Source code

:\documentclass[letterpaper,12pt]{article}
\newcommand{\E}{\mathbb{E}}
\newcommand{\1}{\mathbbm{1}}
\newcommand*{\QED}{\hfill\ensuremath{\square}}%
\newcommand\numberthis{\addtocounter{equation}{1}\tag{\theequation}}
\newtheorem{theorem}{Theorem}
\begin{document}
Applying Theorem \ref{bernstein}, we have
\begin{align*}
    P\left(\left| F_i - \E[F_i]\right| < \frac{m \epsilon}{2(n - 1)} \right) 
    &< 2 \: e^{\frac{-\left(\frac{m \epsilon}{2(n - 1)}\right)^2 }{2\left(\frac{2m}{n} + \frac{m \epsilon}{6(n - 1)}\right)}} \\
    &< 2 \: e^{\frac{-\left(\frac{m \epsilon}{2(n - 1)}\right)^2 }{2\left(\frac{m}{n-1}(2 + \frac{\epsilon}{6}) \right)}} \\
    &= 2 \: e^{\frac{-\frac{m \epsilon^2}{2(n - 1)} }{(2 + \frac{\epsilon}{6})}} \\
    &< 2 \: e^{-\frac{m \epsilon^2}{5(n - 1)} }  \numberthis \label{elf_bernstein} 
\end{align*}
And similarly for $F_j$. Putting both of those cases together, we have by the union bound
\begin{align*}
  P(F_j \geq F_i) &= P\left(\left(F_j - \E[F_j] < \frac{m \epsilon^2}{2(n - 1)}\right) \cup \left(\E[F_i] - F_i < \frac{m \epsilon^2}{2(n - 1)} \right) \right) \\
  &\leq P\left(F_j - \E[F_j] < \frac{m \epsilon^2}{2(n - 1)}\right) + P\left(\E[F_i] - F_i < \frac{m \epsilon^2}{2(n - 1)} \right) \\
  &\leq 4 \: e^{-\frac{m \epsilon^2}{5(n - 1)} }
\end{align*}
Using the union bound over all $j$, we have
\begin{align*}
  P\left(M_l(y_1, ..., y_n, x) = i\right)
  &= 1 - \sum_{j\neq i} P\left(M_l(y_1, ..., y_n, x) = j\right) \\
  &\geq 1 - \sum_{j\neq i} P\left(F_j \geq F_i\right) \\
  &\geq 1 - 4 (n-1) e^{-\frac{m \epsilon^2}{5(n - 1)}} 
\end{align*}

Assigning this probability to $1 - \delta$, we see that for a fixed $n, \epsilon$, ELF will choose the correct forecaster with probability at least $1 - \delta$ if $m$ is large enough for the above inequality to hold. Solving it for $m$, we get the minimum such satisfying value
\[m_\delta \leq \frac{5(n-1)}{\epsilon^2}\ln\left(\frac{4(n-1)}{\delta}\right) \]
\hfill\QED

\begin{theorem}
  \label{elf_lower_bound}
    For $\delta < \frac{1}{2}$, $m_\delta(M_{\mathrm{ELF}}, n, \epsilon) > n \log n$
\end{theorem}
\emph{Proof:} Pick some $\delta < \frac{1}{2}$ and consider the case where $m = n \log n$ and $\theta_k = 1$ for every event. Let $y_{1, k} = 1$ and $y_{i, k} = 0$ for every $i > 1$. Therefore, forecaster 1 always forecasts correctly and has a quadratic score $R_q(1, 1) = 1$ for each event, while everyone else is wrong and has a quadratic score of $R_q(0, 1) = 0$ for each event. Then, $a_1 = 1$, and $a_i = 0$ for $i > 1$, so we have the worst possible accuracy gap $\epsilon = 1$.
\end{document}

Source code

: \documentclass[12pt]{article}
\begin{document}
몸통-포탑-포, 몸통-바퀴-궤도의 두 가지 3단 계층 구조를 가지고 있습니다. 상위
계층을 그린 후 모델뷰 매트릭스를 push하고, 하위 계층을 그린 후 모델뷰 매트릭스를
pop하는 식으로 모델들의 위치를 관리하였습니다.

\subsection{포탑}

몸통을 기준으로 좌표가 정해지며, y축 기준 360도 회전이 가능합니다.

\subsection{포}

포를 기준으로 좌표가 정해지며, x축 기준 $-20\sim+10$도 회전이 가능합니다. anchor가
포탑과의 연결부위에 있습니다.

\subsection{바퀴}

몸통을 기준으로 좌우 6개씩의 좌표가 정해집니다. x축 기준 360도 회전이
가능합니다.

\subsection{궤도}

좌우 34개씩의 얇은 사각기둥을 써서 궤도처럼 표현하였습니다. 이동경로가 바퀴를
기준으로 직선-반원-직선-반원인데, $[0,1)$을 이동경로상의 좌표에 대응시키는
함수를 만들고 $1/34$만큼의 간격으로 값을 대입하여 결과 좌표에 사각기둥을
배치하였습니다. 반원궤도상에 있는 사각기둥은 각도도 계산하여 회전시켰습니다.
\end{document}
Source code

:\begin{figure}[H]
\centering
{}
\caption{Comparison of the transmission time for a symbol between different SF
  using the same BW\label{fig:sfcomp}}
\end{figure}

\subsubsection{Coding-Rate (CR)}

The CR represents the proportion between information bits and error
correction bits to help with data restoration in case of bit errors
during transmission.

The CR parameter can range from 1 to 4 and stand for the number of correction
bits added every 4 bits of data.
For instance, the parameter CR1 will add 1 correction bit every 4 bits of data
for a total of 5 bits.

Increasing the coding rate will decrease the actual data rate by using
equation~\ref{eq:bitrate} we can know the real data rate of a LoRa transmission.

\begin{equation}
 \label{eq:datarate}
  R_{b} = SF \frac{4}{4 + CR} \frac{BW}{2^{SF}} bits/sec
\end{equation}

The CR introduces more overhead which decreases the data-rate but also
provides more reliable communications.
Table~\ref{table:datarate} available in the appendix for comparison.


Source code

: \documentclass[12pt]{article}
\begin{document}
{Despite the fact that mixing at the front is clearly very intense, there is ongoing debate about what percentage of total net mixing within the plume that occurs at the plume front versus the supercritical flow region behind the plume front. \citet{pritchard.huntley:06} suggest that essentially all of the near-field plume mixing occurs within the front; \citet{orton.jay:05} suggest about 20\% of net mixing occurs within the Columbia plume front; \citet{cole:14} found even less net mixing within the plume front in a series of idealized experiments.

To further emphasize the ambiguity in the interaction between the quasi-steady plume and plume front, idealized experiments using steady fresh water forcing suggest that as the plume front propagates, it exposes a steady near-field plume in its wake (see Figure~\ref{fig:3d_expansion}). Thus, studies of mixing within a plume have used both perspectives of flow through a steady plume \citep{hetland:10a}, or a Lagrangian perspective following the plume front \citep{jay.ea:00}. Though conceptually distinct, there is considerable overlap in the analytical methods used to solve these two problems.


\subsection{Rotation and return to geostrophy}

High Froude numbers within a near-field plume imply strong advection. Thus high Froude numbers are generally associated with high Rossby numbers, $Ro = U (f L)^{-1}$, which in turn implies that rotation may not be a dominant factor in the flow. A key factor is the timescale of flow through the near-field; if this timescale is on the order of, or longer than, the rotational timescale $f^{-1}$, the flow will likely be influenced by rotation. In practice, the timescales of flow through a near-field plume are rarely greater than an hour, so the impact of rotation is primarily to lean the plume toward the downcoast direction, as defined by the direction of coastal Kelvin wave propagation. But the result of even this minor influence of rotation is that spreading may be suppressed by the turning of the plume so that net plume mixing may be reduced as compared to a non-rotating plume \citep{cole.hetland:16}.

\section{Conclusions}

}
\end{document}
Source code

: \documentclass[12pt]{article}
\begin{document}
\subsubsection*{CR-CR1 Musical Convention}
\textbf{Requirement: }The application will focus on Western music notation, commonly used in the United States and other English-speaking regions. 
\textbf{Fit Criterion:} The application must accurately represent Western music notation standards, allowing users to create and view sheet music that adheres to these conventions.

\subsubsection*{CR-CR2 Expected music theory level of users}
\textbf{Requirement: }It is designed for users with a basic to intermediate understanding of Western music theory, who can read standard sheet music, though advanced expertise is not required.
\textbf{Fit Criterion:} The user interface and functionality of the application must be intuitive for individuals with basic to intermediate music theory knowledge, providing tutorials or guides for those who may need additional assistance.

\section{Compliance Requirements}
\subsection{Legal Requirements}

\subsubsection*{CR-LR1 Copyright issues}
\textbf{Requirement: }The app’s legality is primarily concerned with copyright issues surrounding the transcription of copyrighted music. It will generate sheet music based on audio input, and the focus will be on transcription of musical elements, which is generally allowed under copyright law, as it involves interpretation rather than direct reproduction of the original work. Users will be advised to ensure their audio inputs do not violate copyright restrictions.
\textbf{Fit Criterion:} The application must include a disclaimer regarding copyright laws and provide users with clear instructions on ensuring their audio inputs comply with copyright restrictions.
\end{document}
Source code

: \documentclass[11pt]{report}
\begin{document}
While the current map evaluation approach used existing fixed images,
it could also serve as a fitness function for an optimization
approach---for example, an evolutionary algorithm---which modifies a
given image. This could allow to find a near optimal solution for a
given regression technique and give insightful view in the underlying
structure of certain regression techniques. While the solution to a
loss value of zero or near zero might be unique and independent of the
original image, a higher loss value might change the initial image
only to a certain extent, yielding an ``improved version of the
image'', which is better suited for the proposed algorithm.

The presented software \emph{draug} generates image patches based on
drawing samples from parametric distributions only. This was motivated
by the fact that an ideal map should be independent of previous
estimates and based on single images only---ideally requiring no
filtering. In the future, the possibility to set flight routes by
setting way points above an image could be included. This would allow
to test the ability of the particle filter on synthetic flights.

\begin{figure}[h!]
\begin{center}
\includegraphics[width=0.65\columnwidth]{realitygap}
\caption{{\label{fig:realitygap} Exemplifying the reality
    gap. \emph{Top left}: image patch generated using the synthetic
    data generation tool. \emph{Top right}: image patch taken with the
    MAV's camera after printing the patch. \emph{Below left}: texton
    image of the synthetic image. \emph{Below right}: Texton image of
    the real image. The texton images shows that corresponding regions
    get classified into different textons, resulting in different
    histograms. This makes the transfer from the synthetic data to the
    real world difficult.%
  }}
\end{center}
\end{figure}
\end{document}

- - -

» INSTRUCTIONS TO FOLLOW
In the entries above, count each line that holds "Criterion". Give the total and nothing else.

» RESPONSE TO THIS EXERCISE
3